Quering and analyzing Windows logon events

Here’s an example of how to query Windows logon events from the Wazuh archives.

Wazuh archives are not enabled by default and you can find instructions to enable it from here.

First, we will create a file creds.json that will have the credentials we use to authenticate with wazuh indexer.
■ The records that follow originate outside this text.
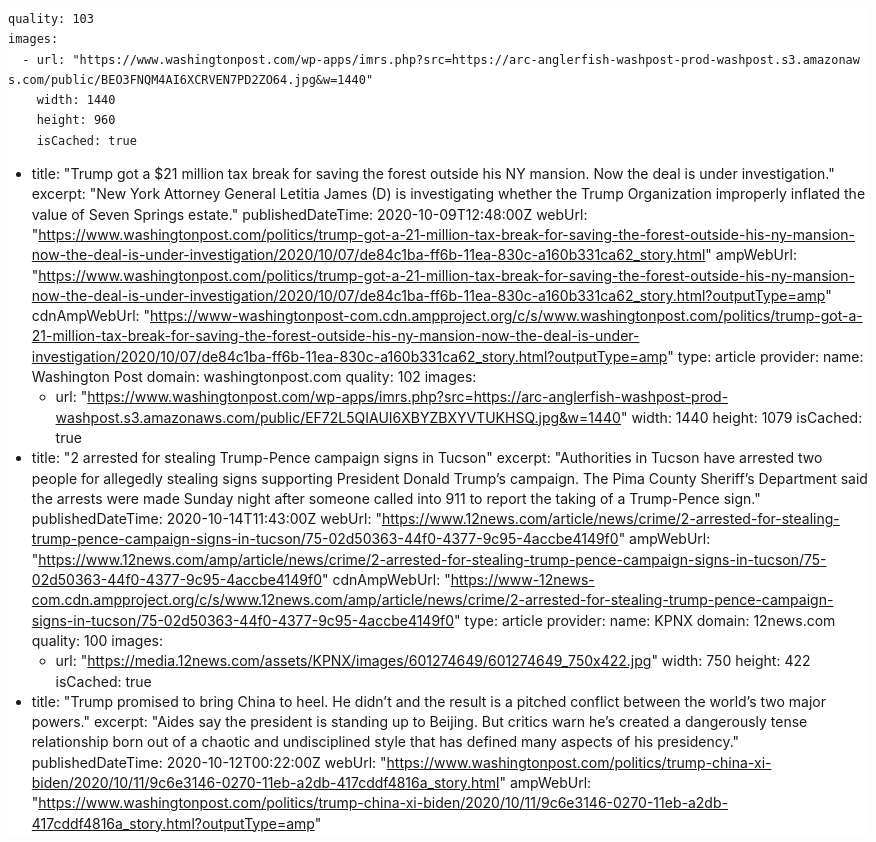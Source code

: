     quality: 103
    images:
      - url: "https://www.washingtonpost.com/wp-apps/imrs.php?src=https://arc-anglerfish-washpost-prod-washpost.s3.amazonaws.com/public/BEO3FNQM4AI6XCRVEN7PD2ZO64.jpg&w=1440"
        width: 1440
        height: 960
        isCached: true
  - title: "Trump got a $21 million tax break for saving the forest outside his NY mansion. Now the deal is under investigation."
    excerpt: "New York Attorney General Letitia James (D) is investigating whether the Trump Organization improperly inflated the value of Seven Springs estate."
    publishedDateTime: 2020-10-09T12:48:00Z
    webUrl: "https://www.washingtonpost.com/politics/trump-got-a-21-million-tax-break-for-saving-the-forest-outside-his-ny-mansion-now-the-deal-is-under-investigation/2020/10/07/de84c1ba-ff6b-11ea-830c-a160b331ca62_story.html"
    ampWebUrl: "https://www.washingtonpost.com/politics/trump-got-a-21-million-tax-break-for-saving-the-forest-outside-his-ny-mansion-now-the-deal-is-under-investigation/2020/10/07/de84c1ba-ff6b-11ea-830c-a160b331ca62_story.html?outputType=amp"
    cdnAmpWebUrl: "https://www-washingtonpost-com.cdn.ampproject.org/c/s/www.washingtonpost.com/politics/trump-got-a-21-million-tax-break-for-saving-the-forest-outside-his-ny-mansion-now-the-deal-is-under-investigation/2020/10/07/de84c1ba-ff6b-11ea-830c-a160b331ca62_story.html?outputType=amp"
    type: article
    provider:
      name: Washington Post
      domain: washingtonpost.com
    quality: 102
    images:
      - url: "https://www.washingtonpost.com/wp-apps/imrs.php?src=https://arc-anglerfish-washpost-prod-washpost.s3.amazonaws.com/public/EF72L5QIAUI6XBYZBXYVTUKHSQ.jpg&w=1440"
        width: 1440
        height: 1079
        isCached: true
  - title: "2 arrested for stealing Trump-Pence campaign signs in Tucson"
    excerpt: "Authorities in Tucson have arrested two people for allegedly stealing signs supporting President Donald Trump’s campaign. The Pima County Sheriff’s Department said the arrests were made Sunday night after someone called into 911 to report the taking of a Trump-Pence sign."
    publishedDateTime: 2020-10-14T11:43:00Z
    webUrl: "https://www.12news.com/article/news/crime/2-arrested-for-stealing-trump-pence-campaign-signs-in-tucson/75-02d50363-44f0-4377-9c95-4accbe4149f0"
    ampWebUrl: "https://www.12news.com/amp/article/news/crime/2-arrested-for-stealing-trump-pence-campaign-signs-in-tucson/75-02d50363-44f0-4377-9c95-4accbe4149f0"
    cdnAmpWebUrl: "https://www-12news-com.cdn.ampproject.org/c/s/www.12news.com/amp/article/news/crime/2-arrested-for-stealing-trump-pence-campaign-signs-in-tucson/75-02d50363-44f0-4377-9c95-4accbe4149f0"
    type: article
    provider:
      name: KPNX
      domain: 12news.com
    quality: 100
    images:
      - url: "https://media.12news.com/assets/KPNX/images/601274649/601274649_750x422.jpg"
        width: 750
        height: 422
        isCached: true
  - title: "Trump promised to bring China to heel. He didn’t and the result is a pitched conflict between the world’s two major powers."
    excerpt: "Aides say the president is standing up to Beijing. But critics warn he’s created a dangerously tense relationship born out of a chaotic and undisciplined style that has defined many aspects of his presidency."
    publishedDateTime: 2020-10-12T00:22:00Z
    webUrl: "https://www.washingtonpost.com/politics/trump-china-xi-biden/2020/10/11/9c6e3146-0270-11eb-a2db-417cddf4816a_story.html"
    ampWebUrl: "https://www.washingtonpost.com/politics/trump-china-xi-biden/2020/10/11/9c6e3146-0270-11eb-a2db-417cddf4816a_story.html?outputType=amp"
Content of the JSON file should look like this:

{"username": "<username>", "password": "<password>"}

Then we can import some needed moduls and load the creds.json.

import requests
import json
import pandas as pd
from requests.auth import HTTPBasicAuth
from datetime import datetime

with open('creds.json') as f:
    data = json.load(f)
    user = data['username']
    password = data['password']

Next, we define a query to search for Windows logon events (4624).
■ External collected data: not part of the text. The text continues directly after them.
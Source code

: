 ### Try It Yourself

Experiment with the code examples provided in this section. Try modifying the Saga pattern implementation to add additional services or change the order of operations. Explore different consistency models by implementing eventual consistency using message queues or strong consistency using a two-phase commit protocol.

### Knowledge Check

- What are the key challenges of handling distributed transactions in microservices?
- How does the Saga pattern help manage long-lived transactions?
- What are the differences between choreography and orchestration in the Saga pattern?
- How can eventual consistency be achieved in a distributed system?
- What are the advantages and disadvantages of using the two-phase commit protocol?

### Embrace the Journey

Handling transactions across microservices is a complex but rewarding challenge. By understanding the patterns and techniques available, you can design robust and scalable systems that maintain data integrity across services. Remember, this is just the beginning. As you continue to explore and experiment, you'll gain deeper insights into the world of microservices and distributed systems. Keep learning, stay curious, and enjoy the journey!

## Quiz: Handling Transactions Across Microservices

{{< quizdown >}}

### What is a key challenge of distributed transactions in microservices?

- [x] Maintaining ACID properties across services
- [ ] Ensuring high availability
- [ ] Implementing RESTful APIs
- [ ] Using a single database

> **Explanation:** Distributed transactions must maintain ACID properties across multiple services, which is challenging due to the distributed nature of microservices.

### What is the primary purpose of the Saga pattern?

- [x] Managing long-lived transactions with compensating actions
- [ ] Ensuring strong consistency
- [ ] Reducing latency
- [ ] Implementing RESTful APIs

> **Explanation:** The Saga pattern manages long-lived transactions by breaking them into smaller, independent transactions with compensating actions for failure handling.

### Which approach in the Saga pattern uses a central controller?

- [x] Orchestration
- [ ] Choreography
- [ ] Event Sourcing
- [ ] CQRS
# maximum number of results to return
result_max = 1000
query = {"from" : 0, "size" : result_max,
         "query":
          {
            "match":{"data.win.system.eventID": "4624"}
          }
        }

Next, we define the target index or indices for the query. Note that wildcards are supported like in the example. We also set base address for the Wazuh indexer.

target_index = "wazuh-archives-4.x-2024.02.*"
# Wazuh indexer URI e.g. "https://my-server.local:9200"
wazuh_server = https://127.0.0.1:9200

The base structure for Wazuh’s archive indices is wazuh-alerts-<version>.x-<date>, so in my above example, I’m targeting all the archive indices from february.
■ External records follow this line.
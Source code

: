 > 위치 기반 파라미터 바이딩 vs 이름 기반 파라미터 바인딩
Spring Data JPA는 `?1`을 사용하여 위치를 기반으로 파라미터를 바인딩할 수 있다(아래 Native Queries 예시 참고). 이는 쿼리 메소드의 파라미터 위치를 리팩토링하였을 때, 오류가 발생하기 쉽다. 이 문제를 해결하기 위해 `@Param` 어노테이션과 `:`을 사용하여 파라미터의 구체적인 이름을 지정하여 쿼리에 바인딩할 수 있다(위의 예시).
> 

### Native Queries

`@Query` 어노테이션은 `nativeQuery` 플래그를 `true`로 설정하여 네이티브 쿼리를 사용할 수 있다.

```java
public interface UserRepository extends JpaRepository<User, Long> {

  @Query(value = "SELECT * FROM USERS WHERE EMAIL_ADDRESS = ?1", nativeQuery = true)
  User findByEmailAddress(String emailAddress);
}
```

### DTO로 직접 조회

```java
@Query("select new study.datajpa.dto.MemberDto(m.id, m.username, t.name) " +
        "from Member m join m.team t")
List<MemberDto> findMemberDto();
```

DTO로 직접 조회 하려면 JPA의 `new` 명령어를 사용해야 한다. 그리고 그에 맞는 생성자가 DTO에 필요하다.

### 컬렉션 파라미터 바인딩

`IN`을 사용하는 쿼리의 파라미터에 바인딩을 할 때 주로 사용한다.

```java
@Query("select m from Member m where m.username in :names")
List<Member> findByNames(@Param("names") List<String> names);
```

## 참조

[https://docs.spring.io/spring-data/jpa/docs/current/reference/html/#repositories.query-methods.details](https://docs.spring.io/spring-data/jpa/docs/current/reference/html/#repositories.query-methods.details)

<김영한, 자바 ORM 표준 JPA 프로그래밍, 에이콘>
Next, we are ready to execute the actual query.

r = requests.post(f"{wazuh_server}/{target_index}/_search", json=query, verify=False, auth=HTTPBasicAuth(user,password))

Note that I have verify=False set as I’m doing queries locally over localhost address. You should use verified TLS connections with remote connections.

Verifying results

Let’s verify that we got some results. Actual result data is found in JSON path _source.hits.hits.data. We can first check how many hits there was in total.

print(r.json()['hits']['total']['value'])
    318

We can also verify that we have the data for each hit. This could differ if we wouldn’t have defined from/size in our query, but with limit set in 1000 we should get all the data.

print(len(r.json()['hits']['hits']))
    318

Analyzing results

Now that we know there was some data found we can do some analysis. Below code loops over the results and prints out time, username and computer of the event.

I have break set at the end just to see one example output, but removing the break would result printing all the results.

for hit in r.json()['hits']['hits']:
    win_event_data = hit['_source']['data']['win']['eventdata']
    win_system_data = hit['_source']['data']['win']['system']
    print(win_system_data['systemTime'])
    print(win_event_data['targetUserName'])
    print(win_system_data['computer'])
    break
    2024-02-20T12:15:01.2249938Z
    SYSTEM
    EXAMPLE-MACHINE1

With Windows’ logons the logon type is usually something you want to check so lets add that.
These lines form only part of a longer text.